** Saved entries **

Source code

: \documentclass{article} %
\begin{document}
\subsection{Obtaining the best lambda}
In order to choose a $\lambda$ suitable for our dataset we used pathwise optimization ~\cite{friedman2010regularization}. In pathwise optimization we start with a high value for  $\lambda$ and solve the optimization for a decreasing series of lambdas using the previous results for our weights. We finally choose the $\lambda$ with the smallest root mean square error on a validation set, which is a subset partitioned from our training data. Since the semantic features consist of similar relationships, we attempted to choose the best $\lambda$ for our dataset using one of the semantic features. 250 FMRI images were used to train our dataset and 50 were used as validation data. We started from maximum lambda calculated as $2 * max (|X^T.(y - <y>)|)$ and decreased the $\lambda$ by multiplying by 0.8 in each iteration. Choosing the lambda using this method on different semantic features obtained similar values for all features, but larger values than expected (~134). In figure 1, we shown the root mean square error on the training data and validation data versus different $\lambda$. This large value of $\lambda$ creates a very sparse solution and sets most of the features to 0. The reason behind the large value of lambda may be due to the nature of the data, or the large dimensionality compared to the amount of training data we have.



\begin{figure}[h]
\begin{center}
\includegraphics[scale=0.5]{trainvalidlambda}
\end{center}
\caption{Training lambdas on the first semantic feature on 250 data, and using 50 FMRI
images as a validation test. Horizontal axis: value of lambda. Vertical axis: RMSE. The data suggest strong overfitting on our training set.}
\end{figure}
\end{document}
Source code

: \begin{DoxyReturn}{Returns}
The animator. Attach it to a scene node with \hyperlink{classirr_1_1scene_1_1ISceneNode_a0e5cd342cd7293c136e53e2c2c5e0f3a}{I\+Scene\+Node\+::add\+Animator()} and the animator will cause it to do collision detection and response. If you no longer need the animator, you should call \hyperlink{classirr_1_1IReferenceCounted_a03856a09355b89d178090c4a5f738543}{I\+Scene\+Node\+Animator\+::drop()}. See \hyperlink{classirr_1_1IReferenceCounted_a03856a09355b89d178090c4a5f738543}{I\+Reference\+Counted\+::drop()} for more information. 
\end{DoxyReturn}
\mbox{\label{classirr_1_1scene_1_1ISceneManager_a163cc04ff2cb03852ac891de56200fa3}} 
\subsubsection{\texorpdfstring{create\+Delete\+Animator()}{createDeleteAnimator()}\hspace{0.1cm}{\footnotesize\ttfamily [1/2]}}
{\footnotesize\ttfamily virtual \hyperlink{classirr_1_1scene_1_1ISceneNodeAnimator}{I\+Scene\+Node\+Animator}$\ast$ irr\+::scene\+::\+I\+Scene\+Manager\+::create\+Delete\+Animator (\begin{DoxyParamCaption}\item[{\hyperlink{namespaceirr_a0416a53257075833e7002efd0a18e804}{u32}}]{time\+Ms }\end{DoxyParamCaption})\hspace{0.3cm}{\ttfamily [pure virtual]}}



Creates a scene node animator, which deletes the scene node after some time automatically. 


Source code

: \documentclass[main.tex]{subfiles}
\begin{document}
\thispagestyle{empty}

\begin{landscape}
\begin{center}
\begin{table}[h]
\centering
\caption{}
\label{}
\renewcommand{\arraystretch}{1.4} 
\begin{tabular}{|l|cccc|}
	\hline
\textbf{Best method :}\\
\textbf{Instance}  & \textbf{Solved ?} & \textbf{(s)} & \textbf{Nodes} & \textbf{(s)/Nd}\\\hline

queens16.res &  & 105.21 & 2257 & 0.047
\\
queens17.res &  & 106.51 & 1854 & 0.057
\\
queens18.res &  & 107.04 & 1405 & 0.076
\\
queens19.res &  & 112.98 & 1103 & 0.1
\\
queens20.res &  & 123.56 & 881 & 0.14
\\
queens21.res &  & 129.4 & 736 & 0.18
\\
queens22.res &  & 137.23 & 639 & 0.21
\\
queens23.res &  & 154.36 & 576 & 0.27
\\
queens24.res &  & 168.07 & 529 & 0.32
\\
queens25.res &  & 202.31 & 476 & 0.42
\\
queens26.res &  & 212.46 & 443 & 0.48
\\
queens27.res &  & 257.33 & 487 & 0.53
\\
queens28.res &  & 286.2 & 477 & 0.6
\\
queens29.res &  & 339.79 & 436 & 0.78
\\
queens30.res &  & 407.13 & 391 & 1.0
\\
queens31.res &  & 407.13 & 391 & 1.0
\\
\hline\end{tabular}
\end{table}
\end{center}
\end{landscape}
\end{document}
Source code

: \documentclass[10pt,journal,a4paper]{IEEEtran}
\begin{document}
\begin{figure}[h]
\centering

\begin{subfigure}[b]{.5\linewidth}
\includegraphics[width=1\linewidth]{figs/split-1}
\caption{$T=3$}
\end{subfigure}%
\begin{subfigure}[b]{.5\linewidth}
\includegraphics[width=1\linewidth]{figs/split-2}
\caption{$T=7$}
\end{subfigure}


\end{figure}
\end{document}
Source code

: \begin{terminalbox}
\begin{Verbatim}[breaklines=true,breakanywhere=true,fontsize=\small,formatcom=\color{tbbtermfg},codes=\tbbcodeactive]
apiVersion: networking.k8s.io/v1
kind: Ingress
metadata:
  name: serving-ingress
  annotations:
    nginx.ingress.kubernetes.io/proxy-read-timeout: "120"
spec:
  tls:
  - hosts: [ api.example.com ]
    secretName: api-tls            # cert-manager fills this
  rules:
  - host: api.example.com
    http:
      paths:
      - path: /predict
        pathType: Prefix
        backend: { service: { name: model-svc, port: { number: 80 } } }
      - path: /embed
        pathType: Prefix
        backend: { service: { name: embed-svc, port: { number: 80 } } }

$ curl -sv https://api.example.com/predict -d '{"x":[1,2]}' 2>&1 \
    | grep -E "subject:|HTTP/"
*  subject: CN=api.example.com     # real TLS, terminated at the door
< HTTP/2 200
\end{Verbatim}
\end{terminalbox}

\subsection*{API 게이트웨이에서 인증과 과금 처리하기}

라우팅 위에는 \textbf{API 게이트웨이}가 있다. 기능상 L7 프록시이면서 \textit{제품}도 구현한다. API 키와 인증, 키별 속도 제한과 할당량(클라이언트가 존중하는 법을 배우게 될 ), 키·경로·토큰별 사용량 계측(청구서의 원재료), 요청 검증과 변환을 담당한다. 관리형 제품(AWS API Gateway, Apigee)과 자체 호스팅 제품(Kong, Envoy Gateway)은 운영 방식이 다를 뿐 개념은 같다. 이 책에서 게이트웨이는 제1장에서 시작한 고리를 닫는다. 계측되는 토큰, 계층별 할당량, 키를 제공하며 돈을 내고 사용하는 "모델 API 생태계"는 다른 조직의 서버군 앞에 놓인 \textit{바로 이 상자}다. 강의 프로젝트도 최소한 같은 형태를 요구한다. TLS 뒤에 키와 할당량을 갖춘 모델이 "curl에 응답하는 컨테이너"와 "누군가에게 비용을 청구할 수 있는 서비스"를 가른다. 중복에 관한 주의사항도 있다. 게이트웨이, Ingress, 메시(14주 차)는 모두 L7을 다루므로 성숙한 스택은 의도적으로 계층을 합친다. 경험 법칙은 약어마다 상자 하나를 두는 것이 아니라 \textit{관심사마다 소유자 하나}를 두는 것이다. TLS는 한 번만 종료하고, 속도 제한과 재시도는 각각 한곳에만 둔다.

** AIM OF THE EXERCISE **
Scan the data above for the word "split", then copy every line that holds it.

** RESPONSE **
\includegraphics[width=1\linewidth]{figs/split-1}
\includegraphics[width=1\linewidth]{figs/split-2}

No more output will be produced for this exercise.